Shortly after receiving the loan, Read purchased a 2017 GMC Sierra truck from Lake View Auto Sales at Mountain Home, according to the plea agreement. The total price of the vehicle was $ 34,900. Read got a cashier’s check for $ 26,000 and got credit for a trade-in vehicle.
This resulted in the charge of money laundering, according to the court record.
“Read has knowingly entered into a monetary transaction through, through and to a financial institution, affecting interstate commerce, in property of criminal origin valued in excess of $ 10,000, when he bought a 2017 GMC truck… using money that was the proceeds of a scheme to defraud the SBA by submitting a PPP loan application containing false and fraudulent information, ”according to the plea agreement.
Read committed wire fraud when he applied for unemployment aid in a pandemic in Arkansas, Missouri and Louisiana, according to the plea deal.

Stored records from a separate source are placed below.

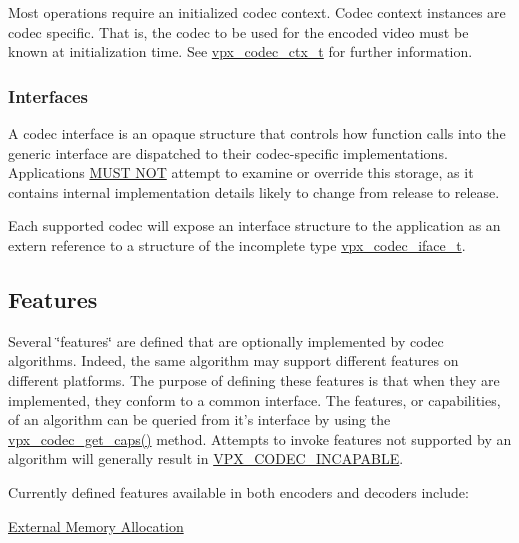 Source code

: Most operations require an initialized codec context. Codec context instances are codec specific. That is, the codec to be used for the encoded video must be known at initialization time. See \hyperlink{group__codec_gad03e2dfa6ae511db7d25be6bbb336233}{vpx\+\_\+codec\+\_\+ctx\+\_\+t} for further information.\hypertarget{usage_usage_ifaces}{}\subsubsection{Interfaces}\label{usage_usage_ifaces}
A codec interface is an opaque structure that controls how function calls into the generic interface are dispatched to their codec-\/specific implementations. Applications \hyperlink{rfc2119_MUSTNOT}{M\+U\+S\+T N\+O\+T} attempt to examine or override this storage, as it contains internal implementation details likely to change from release to release.

Each supported codec will expose an interface structure to the application as an {\ttfamily extern} reference to a structure of the incomplete type \hyperlink{group__codec_gae99c3b04f4a567a311211cce3ae6b83b}{vpx\+\_\+codec\+\_\+iface\+\_\+t}.\hypertarget{usage_usage_features}{}\subsection{Features}\label{usage_usage_features}
Several \char`\"{}features\char`\"{} are defined that are optionally implemented by codec algorithms. Indeed, the same algorithm may support different features on different platforms. The purpose of defining these features is that when they are implemented, they conform to a common interface. The features, or capabilities, of an algorithm can be queried from it's interface by using the \hyperlink{group__codec_ga43adff58759093401235fb99247c82b8}{vpx\+\_\+codec\+\_\+get\+\_\+caps()} method. Attempts to invoke features not supported by an algorithm will generally result in \hyperlink{group__codec_ggada1084710837ad363b92f2379dd2b8d2a4470784ba5a3ef84dc0697d5489dd292}{V\+P\+X\+\_\+\+C\+O\+D\+E\+C\+\_\+\+I\+N\+C\+A\+P\+A\+B\+L\+E}.

Currently defined features available in both encoders and decoders include\+:
\begin{DoxyItemize}
\item \hyperlink{usage_xma}{External Memory Allocation}
\end{DoxyItemize}

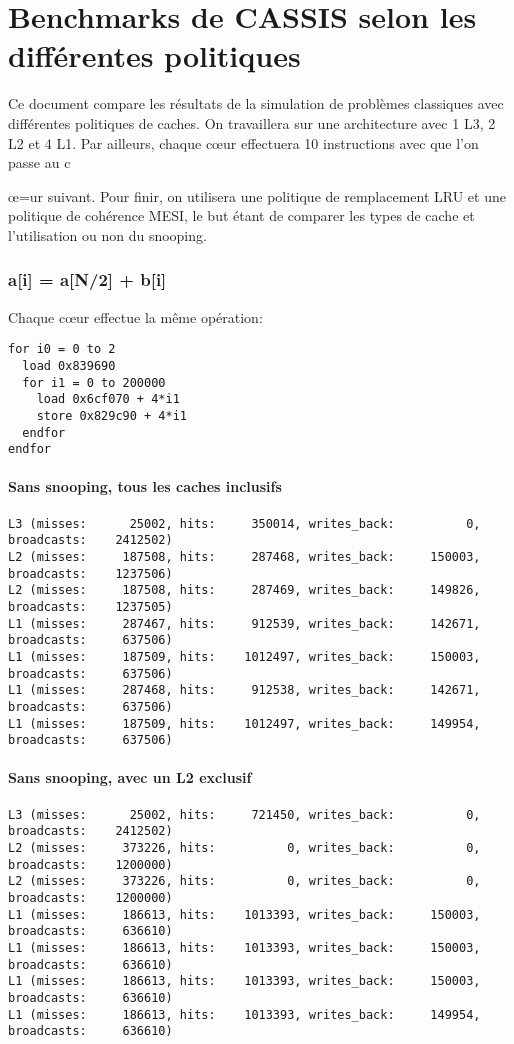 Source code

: \documentclass{article}
\begin{document}
\part*{Benchmarks de CASSIS selon les différentes politiques}
\indent Ce document compare les résultats de la simulation de problèmes classiques avec différentes politiques de caches. On travaillera sur une architecture avec 1 L3, 2 L2 et 4 L1. Par ailleurs, chaque c{\oe}ur effectuera 10 instructions avec que l'on passe au c{\oe=ur suivant. Pour finir, on utilisera une politique de remplacement LRU et une politique de cohérence MESI, le but étant de comparer les types de cache et l'utilisation ou non du snooping.

\section{a[i] = a[N/2] + b[i]}
\indent Chaque c{\oe}ur effectue la même opération:
\begin{verbatim}
for i0 = 0 to 2
  load 0x839690
  for i1 = 0 to 200000
    load 0x6cf070 + 4*i1
    store 0x829c90 + 4*i1
  endfor
endfor
\end{verbatim}

\subsection*{Sans snooping, tous les caches inclusifs}
\begin{verbatim}
L3 (misses:      25002, hits:     350014, writes_back:          0, broadcasts:    2412502)
L2 (misses:     187508, hits:     287468, writes_back:     150003, broadcasts:    1237506)
L2 (misses:     187508, hits:     287469, writes_back:     149826, broadcasts:    1237505)
L1 (misses:     287467, hits:     912539, writes_back:     142671, broadcasts:     637506)
L1 (misses:     187509, hits:    1012497, writes_back:     150003, broadcasts:     637506)
L1 (misses:     287468, hits:     912538, writes_back:     142671, broadcasts:     637506)
L1 (misses:     187509, hits:    1012497, writes_back:     149954, broadcasts:     637506)
\end{verbatim}

\subsection*{Sans snooping, avec un L2 exclusif}
\begin{verbatim}
L3 (misses:      25002, hits:     721450, writes_back:          0, broadcasts:    2412502)
L2 (misses:     373226, hits:          0, writes_back:          0, broadcasts:    1200000)
L2 (misses:     373226, hits:          0, writes_back:          0, broadcasts:    1200000)
L1 (misses:     186613, hits:    1013393, writes_back:     150003, broadcasts:     636610)
L1 (misses:     186613, hits:    1013393, writes_back:     150003, broadcasts:     636610)
L1 (misses:     186613, hits:    1013393, writes_back:     150003, broadcasts:     636610)
L1 (misses:     186613, hits:    1013393, writes_back:     149954, broadcasts:     636610)
\end{verbatim}

}
\end{document}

He received a money transfer based on his false claim that he lived in West Monroe, La.
Read’s wife, Crystal Payne, 43, was sentenced Monday to five years probation, a $ 5,000 fine and $ 59,130 in restitution for her role.
She pleaded guilty in March to one count of making a false statement in violation of 18 USC § 1001 (a) (3).
According to Payne’s plea deal, also filed on March 17, she submitted an online application for a payment protection program loan to a Seattle bank, claiming she owned 100% of a company called ” B Bird Stitching “.
She claimed the company had a monthly payroll of $ 53,642.
When questioned on December 11, Payne told investigators that B Bird Stitching “hasn’t really made any money yet” and “hasn’t really started.”
According to the plea deal, Payne also forged an IRS Schedule C stating that B Bird Stitching had gross sales of $ 1.2 million in 2019 and net income of $ 643,700.
“This couple executed a ploy to steal money meant to help those who really needed it,” Acting US Attorney David Clay Fowlkes of the Western District of Arkansas said.
Fowlkes said he hoped the phrase “sends a clear message” to others considering similar fraud.
“Our agents will continue to prosecute bogus business owners such as Mr. Read aka ‘Snowbird Bob’ who chose to steal funds from small business owners crippled by this global pandemic,” said Christopher Artemis, Special Agent in charge of Internal Revenue. Internal Revenue Service Criminal Investigations Service.
“In a time of national turmoil and uncertainty, Mr. Read blatantly defrauded programs meant to help Americans and their businesses,” said James Dawson, FBI special agent in Little Rock.